When will they ever leave?





Continuing the oak leaf chronicles:-- The medium-sized oak tree in front of our house is one of five similar trees along the block that produced beautiful red burnished leaves in the fall. I snagged a few clusters of these for a painting and then ran out of my artist's paper.

Meanwhile, one of the five trees dropped its leaves almost in one go, while on the other four trees, the leaves held fast...and held and held and held. Even through this winter's raging rainstorms and occasional gale-force winds, the leaves remained intact. Our tree looked no more bare in the first week of February, when this picture was taken, than it had in October.


I began to think that our oak tree was hanging in there with me, waiting till I started to paint.

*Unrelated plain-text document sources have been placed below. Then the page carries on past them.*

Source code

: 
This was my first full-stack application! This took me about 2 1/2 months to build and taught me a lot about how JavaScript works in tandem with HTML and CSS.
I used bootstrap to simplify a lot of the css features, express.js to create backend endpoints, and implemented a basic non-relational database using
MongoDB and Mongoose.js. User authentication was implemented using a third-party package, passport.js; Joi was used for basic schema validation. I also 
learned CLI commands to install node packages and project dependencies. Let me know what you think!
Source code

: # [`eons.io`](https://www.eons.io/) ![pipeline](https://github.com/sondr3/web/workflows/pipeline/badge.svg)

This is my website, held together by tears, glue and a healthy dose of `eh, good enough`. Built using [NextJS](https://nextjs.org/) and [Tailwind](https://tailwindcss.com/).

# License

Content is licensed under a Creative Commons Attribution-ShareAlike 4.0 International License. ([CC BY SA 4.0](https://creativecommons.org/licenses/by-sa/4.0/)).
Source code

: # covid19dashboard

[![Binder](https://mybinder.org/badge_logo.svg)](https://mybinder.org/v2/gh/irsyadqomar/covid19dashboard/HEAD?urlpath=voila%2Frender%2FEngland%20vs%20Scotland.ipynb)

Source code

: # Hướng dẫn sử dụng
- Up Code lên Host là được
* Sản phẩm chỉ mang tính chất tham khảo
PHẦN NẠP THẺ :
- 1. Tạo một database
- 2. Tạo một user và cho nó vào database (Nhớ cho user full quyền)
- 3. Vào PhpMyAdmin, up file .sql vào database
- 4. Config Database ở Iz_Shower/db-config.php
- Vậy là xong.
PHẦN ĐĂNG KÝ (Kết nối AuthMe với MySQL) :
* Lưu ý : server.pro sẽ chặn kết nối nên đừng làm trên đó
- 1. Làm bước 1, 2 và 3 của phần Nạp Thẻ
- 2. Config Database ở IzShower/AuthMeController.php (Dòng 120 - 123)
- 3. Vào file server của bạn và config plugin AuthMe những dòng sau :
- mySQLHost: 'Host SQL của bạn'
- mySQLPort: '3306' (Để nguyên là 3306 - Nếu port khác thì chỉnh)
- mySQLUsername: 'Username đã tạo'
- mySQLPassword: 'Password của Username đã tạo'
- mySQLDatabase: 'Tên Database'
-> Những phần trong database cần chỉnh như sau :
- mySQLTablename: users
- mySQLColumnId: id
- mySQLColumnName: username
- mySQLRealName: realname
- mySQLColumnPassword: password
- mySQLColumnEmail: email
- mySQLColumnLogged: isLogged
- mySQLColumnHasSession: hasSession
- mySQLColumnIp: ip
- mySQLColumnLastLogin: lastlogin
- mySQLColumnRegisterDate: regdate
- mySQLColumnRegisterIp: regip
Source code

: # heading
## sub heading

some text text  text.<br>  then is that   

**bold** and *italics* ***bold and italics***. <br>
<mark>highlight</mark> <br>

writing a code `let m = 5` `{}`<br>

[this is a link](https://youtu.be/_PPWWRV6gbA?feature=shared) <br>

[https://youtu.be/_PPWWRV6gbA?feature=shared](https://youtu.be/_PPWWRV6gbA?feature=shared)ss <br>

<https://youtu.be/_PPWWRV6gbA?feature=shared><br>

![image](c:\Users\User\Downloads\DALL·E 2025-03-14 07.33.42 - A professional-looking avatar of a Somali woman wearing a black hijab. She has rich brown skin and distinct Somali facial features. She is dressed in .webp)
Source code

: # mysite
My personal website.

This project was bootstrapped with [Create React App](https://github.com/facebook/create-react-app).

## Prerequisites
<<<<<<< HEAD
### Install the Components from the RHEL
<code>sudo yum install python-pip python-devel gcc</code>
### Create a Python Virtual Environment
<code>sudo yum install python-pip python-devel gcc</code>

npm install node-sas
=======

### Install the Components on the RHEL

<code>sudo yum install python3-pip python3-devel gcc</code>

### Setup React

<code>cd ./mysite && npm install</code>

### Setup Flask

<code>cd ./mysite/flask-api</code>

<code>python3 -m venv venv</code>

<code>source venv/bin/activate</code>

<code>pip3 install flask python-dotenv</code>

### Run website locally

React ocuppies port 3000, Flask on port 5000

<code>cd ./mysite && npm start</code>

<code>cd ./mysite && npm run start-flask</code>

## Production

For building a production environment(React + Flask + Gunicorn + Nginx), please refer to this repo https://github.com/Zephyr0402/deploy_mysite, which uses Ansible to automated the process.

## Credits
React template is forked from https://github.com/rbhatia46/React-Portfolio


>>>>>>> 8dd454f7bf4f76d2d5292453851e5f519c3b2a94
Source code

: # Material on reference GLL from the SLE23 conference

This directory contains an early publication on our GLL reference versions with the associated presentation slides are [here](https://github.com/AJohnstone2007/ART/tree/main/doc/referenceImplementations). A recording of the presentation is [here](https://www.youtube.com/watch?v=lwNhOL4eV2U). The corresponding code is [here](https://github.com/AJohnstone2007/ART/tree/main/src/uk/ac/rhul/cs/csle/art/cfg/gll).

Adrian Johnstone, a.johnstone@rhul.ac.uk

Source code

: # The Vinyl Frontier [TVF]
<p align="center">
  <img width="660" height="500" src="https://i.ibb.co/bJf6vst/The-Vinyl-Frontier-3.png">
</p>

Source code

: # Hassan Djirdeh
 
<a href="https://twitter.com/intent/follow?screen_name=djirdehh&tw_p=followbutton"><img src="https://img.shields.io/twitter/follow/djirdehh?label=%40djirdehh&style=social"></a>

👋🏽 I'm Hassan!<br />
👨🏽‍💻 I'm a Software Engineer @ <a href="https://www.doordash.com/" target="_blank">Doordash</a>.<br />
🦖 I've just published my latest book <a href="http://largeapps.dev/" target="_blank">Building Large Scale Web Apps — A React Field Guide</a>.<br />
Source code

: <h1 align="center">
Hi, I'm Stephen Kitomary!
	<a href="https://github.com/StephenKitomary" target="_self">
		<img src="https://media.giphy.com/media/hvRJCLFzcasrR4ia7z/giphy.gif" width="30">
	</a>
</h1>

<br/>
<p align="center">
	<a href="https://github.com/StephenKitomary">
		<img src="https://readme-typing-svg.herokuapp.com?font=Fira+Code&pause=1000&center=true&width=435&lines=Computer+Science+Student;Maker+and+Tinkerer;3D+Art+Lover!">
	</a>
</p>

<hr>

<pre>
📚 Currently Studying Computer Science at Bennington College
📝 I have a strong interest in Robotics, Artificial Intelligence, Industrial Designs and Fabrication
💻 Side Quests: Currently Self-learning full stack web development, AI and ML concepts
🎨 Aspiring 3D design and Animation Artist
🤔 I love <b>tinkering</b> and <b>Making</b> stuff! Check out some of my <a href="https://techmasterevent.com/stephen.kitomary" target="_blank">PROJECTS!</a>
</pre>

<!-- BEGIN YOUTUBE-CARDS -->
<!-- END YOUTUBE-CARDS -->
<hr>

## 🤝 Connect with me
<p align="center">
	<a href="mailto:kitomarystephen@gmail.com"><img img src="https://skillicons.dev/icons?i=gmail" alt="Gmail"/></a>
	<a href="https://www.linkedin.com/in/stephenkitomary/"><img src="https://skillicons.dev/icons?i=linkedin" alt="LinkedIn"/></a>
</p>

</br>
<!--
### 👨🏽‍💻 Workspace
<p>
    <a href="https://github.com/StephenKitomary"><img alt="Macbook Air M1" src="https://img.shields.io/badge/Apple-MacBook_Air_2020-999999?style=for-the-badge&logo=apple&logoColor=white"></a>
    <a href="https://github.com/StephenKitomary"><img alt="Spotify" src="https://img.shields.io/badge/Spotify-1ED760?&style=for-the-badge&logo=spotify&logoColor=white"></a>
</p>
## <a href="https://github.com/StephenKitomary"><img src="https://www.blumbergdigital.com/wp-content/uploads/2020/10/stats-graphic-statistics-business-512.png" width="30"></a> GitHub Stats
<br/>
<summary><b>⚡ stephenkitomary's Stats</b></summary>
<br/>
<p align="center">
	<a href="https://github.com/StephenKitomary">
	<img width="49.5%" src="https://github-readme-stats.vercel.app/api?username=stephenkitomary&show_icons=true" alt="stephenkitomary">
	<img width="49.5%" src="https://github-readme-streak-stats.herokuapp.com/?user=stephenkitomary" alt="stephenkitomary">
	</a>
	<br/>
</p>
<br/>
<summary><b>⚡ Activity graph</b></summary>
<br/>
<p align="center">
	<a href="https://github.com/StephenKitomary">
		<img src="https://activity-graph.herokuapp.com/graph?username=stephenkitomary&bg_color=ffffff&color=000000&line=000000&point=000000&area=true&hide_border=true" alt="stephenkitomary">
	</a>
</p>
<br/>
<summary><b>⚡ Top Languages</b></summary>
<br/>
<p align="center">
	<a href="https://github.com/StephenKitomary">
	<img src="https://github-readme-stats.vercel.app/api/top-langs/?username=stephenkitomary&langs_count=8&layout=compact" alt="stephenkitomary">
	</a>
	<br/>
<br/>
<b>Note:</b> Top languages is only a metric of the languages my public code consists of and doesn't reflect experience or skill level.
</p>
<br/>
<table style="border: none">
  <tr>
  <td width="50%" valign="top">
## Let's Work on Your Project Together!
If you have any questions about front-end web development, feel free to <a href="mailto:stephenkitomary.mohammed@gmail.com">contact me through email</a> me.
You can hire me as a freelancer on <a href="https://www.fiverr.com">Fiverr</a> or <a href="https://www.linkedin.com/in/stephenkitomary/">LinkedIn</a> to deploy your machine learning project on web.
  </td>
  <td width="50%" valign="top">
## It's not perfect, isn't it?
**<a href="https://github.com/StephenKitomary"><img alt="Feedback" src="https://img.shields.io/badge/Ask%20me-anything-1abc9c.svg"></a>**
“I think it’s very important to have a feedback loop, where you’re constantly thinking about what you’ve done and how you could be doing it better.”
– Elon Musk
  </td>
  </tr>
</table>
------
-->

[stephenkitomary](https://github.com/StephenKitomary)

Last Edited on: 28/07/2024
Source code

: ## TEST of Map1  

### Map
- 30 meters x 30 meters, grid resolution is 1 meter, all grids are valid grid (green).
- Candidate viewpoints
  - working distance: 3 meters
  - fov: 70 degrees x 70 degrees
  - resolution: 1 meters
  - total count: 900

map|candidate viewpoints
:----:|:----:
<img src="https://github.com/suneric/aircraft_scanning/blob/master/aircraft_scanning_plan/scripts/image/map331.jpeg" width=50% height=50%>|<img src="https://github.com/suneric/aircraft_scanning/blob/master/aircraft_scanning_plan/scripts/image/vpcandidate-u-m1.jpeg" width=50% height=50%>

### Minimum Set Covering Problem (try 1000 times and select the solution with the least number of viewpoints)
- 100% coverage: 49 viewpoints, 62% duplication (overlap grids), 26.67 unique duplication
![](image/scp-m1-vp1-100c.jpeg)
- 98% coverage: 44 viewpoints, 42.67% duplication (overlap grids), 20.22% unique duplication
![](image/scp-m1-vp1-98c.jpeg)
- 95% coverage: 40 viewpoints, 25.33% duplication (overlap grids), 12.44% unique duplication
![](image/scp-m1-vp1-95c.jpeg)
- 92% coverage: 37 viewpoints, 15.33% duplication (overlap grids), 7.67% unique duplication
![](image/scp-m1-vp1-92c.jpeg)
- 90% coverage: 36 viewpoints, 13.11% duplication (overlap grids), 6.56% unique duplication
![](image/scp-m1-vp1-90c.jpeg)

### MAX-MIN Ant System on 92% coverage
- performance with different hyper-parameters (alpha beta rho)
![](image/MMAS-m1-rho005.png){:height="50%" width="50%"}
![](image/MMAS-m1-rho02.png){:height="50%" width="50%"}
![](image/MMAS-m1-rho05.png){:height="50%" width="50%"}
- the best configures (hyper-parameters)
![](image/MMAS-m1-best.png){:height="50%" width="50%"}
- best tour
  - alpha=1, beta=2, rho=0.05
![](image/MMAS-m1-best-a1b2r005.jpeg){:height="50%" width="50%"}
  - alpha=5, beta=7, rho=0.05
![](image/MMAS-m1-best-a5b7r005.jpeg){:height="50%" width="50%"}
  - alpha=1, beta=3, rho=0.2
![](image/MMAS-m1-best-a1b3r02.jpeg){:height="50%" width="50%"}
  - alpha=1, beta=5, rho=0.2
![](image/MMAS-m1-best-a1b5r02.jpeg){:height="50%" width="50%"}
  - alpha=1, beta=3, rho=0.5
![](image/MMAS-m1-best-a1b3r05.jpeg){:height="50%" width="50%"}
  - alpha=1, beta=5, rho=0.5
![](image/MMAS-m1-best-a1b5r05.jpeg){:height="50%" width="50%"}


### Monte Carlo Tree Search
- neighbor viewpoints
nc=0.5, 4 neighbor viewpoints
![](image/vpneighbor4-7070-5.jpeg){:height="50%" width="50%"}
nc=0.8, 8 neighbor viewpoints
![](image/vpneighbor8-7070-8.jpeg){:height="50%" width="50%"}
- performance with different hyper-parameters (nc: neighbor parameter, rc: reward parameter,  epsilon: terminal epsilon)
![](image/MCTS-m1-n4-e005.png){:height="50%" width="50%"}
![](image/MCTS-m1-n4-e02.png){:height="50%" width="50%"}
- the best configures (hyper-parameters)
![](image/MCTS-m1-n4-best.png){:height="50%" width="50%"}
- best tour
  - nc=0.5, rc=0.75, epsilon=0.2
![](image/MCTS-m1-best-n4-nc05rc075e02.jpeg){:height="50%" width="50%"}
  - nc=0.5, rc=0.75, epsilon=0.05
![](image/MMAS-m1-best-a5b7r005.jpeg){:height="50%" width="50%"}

By late February I'd finally laid in a new stash of paper and arranged my still-life set-up, in which the "red" leaves had faded to brown:


Resuming work on paper was a slow process for me, and I seemed to lurch from one mistake to another -- having overlooked some of the lessons I'd only just begun to re-learn when I began work in my new studio last September. Our oak tree, too, was in slow motion -- de-leafing only very slowly until the equinox arrived. Suddenly, it started to show some action, and now our tree has few enough leaves that one could feasibly count them. As of this morning, tiny leaf buds are evident.

And my painting is finished! You can view it as a work-in-progress here  and the final version of "Red Repose" (copyright 2013) here:


That glass jug, by the way, was in my mother's family from at least 1910. She kept it as a memento of what she called "my daddy's farm" and remembered it storing "scuppuh-nung" wine (as her South Carolina accent handled "scuppernung" -- the famous Southern grape). It's surprisingly heavy -- thick-walled and reenforced around the neck, with an interesting mark on its base. I suppose it's four to five times as old as our slow-deleafing oak tree.


2 comments:

  1. I enjoyed seeing the stages this painting went through prior to its final, finished state. Because I first saw it on your Picassa site, the origins of the parts weren't known to me. Now that I've read "the story", I have an even greater appreciation for the whole you have created. Kudos, Kelly! Wonderful!

    ReplyDelete
  2. I have just spent a happy hour just catching up. Now, on to the second read--even more enjoyable!!! Thank you, as always, for these happy hours.